Output the records exactly, with no line skipped.

*** Opening MATERIALS PROVIDED ***

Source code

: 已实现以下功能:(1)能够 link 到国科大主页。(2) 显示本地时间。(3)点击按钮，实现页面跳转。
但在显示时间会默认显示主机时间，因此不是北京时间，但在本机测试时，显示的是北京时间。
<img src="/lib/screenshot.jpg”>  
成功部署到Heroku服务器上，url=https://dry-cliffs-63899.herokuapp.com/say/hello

*** Closing MATERIALS PROVIDED ***

RESPONSE BOX:
Source code

: 已实现以下功能:(1)能够 link 到国科大主页。(2) 显示本地时间。(3)点击按钮，实现页面跳转。
但在显示时间会默认显示主机时间，因此不是北京时间，但在本机测试时，显示的是北京时间。
<img src="/lib/screenshot.jpg”>  
成功部署到Heroku服务器上，url=https://dry-cliffs-63899.herokuapp.com/say/hello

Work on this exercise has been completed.